Today, my third and final set of thoughts on our financial services regulators before we begin Committee Stage of the Financial Services and Markets Bill later this afternoon.
I will consider the cost of regulation and how we weigh this against its benefits and in particular the Cost Benefit Analysis Panels proposed by the Bill. I will then conclude with some general thoughts on how some of this is currently landing.
It is potentially highly positive to see the inclusion in the Bill of the creation of a new Cost Benefit Analysis (CBA) Panels (Clause 41). The more transparency there is on the costs of regulation, the better understanding there will be on the need for new regulation and whether it really will deliver benefits.
The Bill seeks to put the CBA Panel and the Insurance Practitioner Panel (Clause 40) on a statutory footing. This is significant in terms of accountability. However, as currently drafted, the regulator is given all the power and control over these groups. Membership, meeting cycles and schedules and outputs are all firmly and fully in the regulator’s hands. This is another example, of several, throughout the Bill where, effectively, the regulator is gifted the power to mark their own homework.

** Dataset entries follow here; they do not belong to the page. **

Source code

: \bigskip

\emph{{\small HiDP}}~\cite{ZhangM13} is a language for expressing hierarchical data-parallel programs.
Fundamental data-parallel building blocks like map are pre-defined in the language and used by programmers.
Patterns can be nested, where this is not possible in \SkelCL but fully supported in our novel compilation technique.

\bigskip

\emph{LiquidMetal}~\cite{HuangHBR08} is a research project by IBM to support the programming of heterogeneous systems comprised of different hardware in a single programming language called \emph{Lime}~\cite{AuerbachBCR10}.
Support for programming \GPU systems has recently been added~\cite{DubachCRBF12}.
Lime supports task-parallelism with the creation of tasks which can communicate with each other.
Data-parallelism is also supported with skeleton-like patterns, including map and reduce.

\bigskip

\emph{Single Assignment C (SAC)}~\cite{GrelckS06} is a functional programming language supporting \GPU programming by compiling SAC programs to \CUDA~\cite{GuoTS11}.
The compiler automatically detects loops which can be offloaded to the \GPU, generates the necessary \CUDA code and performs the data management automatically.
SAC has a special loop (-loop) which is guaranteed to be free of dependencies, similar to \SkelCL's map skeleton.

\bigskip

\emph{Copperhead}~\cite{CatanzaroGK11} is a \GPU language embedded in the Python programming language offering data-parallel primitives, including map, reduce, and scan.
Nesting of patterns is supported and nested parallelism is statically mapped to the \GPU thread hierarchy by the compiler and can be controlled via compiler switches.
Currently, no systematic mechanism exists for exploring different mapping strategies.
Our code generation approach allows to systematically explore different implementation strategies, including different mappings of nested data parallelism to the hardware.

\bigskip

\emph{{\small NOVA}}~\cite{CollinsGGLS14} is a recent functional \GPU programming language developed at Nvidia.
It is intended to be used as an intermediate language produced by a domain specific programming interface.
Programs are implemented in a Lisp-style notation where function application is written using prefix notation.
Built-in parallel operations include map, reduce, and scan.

For reasons of good governance, efficiency, and effectiveness it is clear that the CBA Panels must be allowed to undertake the necessary scrutiny of the work of the regulators. This could be achieved through amending Clause 41 to ensure that the CBA Panel has the necessary independence from the regulators. Such changes would need to include:
- Powers to set its own agenda and work programme and where appropriate the work of the Panel should be made public.
- Powers and authority to gain access to the data and impact assessments on which the regulators are proposing to make their decisions, including a cumulative cost benefit analysis to understand the cumulative impact of regulation.
- The freedom to be able to offer a view on the overall economic impact and effect on UK competitiveness of regulatory changes, including scrutiny over the regulators’ reporting on the competitiveness objective.
- The ability to undertake pre-regulatory scrutiny of rules with the ability to challenge the regulators and seek a response prior to new regulations coming into force.
There is much potential to be gained from the CBA panels. Only optimized, though, if the Bill is effectively amended to achieve this.
As we stand on the brink of Committee Stage getting underway, how does all this look and what is the ultimate prize at stake?
First things first, currently, somewhat incredibly, direct regulatory cost in the UK is up to 14 times as high as the average direct regulatory cost in other key jurisdictions. Every element of the Bill pertaining to the regulators, individually and cumulatively must have this in mind and a relentless focus on alleviating this significant differential for our financial services firms when set against their and indeed through them our international competitors.
It has also been suggested that the regulators’ operational effectiveness is adversely affecting investment. The Commons Public Bill Committee heard evidence the FCA took nine months to authorise a Chief Executive coming from overseas to operate in the UK. Surely, we can improve that.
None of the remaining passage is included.